=== RECORDS SHOWN ===
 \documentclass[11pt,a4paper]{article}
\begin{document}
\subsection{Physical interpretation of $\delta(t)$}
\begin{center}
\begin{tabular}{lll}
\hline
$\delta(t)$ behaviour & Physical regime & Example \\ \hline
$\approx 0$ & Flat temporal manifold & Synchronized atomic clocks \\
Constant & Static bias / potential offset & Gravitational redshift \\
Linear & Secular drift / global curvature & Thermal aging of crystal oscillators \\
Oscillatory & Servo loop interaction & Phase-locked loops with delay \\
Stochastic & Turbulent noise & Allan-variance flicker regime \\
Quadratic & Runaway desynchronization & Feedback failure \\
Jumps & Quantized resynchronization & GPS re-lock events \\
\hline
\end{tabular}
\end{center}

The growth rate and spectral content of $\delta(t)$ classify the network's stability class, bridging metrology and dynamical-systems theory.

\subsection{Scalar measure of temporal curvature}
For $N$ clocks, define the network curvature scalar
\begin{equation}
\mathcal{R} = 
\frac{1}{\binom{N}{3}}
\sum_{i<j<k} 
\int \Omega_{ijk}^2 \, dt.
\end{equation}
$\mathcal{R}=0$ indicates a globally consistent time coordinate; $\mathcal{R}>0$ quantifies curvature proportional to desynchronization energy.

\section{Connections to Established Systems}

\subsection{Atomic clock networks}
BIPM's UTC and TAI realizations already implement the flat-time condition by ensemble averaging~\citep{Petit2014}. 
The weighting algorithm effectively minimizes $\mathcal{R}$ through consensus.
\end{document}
===
=== RECORDS SHOWN ===
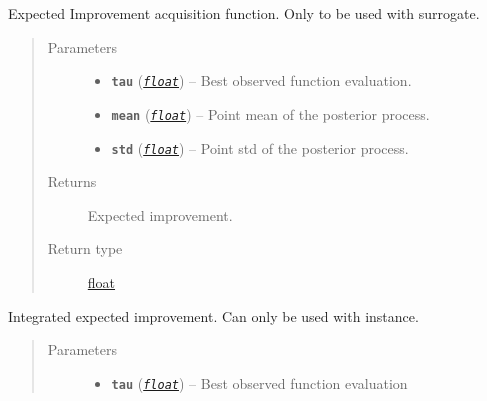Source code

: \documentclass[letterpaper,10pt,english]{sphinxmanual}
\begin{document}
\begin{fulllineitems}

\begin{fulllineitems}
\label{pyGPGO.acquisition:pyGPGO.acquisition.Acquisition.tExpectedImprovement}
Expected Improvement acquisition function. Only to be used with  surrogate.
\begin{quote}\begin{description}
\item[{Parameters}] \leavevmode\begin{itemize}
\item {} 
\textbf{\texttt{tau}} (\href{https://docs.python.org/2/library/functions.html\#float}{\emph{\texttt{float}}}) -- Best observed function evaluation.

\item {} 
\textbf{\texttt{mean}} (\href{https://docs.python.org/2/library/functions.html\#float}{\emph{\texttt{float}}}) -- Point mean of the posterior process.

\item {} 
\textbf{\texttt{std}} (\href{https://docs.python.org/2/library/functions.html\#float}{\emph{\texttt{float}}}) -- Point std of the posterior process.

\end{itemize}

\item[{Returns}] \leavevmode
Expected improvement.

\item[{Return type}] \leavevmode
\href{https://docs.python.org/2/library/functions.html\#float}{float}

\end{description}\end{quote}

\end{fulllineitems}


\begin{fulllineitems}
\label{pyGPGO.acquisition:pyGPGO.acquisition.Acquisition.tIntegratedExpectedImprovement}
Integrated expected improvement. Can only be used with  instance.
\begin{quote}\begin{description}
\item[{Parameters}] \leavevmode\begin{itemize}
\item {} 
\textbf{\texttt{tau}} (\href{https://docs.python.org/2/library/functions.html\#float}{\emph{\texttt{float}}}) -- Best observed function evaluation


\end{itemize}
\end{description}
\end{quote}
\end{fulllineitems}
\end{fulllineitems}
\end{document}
===
**ASSIGNMENT**
Looking at the records above, which lines contain "description"? Copy those lines.

**EXERCISE SOLUTION**
\begin{quote}\begin{description}
\end{description}\end{quote}
\begin{quote}\begin{description}
\end{description}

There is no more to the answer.